▶ _YOUR GOAL_
Take the lines below beginning at the line that has "- [内核同步之锁机制](h" and stopping after the line that has "- [系统调用执行过程](h", and print them exactly as they are, with no other lines.

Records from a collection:
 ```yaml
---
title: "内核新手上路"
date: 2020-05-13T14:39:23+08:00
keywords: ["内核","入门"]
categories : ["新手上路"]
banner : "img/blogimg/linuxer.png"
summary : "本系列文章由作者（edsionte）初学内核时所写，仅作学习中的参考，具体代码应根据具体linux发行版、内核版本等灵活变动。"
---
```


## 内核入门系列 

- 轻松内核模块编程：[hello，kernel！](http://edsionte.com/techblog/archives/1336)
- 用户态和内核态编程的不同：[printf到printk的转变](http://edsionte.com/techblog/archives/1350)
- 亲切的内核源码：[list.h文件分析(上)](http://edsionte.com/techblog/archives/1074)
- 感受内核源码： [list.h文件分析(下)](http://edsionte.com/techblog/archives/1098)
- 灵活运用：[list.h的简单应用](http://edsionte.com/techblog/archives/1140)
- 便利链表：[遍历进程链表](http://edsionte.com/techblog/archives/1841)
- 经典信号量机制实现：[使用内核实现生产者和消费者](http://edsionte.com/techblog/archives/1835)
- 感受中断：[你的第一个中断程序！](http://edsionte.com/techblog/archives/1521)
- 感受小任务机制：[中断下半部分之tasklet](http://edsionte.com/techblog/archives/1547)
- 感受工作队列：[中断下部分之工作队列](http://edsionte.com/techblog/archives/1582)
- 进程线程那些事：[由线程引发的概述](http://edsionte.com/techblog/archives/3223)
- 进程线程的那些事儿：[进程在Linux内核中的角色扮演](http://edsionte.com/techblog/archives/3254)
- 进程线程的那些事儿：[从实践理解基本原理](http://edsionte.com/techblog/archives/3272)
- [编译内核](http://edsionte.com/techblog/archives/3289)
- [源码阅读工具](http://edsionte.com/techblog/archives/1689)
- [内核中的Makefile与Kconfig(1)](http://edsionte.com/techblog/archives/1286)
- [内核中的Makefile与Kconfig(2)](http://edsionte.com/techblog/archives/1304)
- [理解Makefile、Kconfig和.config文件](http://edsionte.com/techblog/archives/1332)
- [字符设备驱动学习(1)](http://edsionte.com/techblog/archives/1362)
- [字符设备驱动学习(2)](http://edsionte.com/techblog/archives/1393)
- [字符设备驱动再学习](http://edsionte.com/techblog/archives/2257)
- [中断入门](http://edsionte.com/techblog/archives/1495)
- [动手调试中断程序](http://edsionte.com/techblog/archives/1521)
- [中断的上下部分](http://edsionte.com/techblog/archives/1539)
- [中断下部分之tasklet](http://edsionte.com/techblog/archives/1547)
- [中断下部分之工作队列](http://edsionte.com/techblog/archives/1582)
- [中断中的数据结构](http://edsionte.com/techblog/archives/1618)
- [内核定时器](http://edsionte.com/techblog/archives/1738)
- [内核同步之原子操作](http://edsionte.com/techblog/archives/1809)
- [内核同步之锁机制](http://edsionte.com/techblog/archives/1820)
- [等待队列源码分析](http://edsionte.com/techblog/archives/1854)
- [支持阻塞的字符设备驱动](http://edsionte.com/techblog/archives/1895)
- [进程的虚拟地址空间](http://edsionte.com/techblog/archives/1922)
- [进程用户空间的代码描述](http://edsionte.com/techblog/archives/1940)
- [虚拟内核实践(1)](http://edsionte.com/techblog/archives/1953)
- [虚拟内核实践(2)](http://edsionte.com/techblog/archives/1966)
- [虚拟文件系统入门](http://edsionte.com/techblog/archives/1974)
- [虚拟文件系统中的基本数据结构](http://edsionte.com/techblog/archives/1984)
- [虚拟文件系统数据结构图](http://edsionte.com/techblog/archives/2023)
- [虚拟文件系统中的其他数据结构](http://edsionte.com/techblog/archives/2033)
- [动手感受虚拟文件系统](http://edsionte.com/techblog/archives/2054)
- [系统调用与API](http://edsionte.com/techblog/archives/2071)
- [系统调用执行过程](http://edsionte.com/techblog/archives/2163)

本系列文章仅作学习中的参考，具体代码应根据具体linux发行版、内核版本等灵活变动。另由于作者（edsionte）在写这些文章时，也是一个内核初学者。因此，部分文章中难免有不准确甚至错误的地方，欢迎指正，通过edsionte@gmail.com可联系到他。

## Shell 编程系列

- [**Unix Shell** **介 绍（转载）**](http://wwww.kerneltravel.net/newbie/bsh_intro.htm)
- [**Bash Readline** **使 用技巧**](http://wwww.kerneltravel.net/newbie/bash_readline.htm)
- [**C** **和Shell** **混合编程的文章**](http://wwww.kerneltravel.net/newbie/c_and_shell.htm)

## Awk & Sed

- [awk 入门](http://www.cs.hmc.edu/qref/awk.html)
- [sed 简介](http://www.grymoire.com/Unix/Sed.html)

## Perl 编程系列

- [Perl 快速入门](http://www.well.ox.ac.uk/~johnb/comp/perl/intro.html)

▶ _ANSWER TO THIS EXERCISE_
- [内核同步之锁机制](http://edsionte.com/techblog/archives/1820)
- [等待队列源码分析](http://edsionte.com/techblog/archives/1854)
- [支持阻塞的字符设备驱动](http://edsionte.com/techblog/archives/1895)
- [进程的虚拟地址空间](http://edsionte.com/techblog/archives/1922)
- [进程用户空间的代码描述](http://edsionte.com/techblog/archives/1940)
- [虚拟内核实践(1)](http://edsionte.com/techblog/archives/1953)
- [虚拟内核实践(2)](http://edsionte.com/techblog/archives/1966)
- [虚拟文件系统入门](http://edsionte.com/techblog/archives/1974)
- [虚拟文件系统中的基本数据结构](http://edsionte.com/techblog/archives/1984)
- [虚拟文件系统数据结构图](http://edsionte.com/techblog/archives/2023)
- [虚拟文件系统中的其他数据结构](http://edsionte.com/techblog/archives/2033)
- [动手感受虚拟文件系统](http://edsionte.com/techblog/archives/2054)
- [系统调用与API](http://edsionte.com/techblog/archives/2071)
- [系统调用执行过程](http://edsionte.com/techblog/archives/2163)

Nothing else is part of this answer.